I used the Hana EL on the Technics SL12XX MkIII into the Accession MC/PSU1 Enigma with Majestic as preamp, and using the negative phase of the balanced output to the single-ended input of the power amp.

The tonal balance was pretty good, but I noted the smallest hint of of splash on cymbals and vocal esses.

Otherwise this was one of the best performances of these albums I've heard in recent times. In older times I've heard them a little better, with a bit more "drive" or "oomph" on tracks such as Watcher Of The Skies and Can Utility And The Coastliners.

I gave Queen 1 a try but stopped after a few bars. Whether it's the LS3/5A's or the amp I don't know, but I've heard better from a Rowe AMI jukebox. I have to be honest, both with myself and you, the reader.

Whether this is a burn-in thing or not will only be answered with the passing of time. The 220 pF dominant pole capacitor is a PFR5 type polypropylene and my experience with these suggests 100 hours is nowhere near enough. Those who believe a ceramic in this position will be just as good, ought to try doing my job. Within 50 hours the upper mid distortion they seem to cause is obvious.

Some might think the turnover point of the dominant pole capacitor is too far above audio frequencies to have any effect? Yes, but what about open loop? Negative feedback 'does its best' to reduce distortion but isn't perfect.

Just guessing here rather than opening up the simulator (as the test gear only reaches 80 kHz on frequency response), that if the crossing frequency is 3MHz, then with 77dB open loop gain, the open loop turnover frequency is 424 Hz.

The 25 watt Proprius (lower supply voltage) has a much higher Cdom open loop turnover of about 3 kHz, but stability margin due to this being a higher powered design isn't the same, so requiring a larger Cdom. The ceramic capacitor used in the Proprius has its open-loop turnover nearly 3 octaves away.

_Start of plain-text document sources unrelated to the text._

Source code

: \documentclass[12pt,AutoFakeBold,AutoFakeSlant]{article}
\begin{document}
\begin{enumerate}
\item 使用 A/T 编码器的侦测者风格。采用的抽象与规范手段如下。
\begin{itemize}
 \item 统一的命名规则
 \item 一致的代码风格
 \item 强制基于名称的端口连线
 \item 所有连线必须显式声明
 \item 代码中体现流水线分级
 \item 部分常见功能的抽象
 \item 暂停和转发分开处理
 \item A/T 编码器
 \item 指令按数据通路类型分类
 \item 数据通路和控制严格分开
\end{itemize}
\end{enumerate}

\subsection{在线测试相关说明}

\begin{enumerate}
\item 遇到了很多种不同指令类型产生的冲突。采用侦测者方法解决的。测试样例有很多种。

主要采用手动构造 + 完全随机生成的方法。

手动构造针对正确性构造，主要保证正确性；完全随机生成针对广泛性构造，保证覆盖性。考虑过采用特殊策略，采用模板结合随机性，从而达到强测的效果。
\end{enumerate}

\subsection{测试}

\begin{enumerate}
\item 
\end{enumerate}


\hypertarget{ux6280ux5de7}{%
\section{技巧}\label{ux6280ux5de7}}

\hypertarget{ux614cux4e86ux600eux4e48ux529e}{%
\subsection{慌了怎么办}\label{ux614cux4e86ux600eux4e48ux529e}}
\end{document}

Also, we need to bear in mind that the mains transformers (the RS frame type), although being better from a saturation point of view, still draw considerable magnetising current, so saturation still comes into play.

I received an AnTek AS3450 toroidal transformer from the US, but I'm a bit loath to try it. It is 3.4 kg compared to the 2.8 kg of the Amplimo, but it has 2 x 15V additional secondary windings; a GOSS band; and an electrostatic screen; which might be contributing the extra 0.6 kg.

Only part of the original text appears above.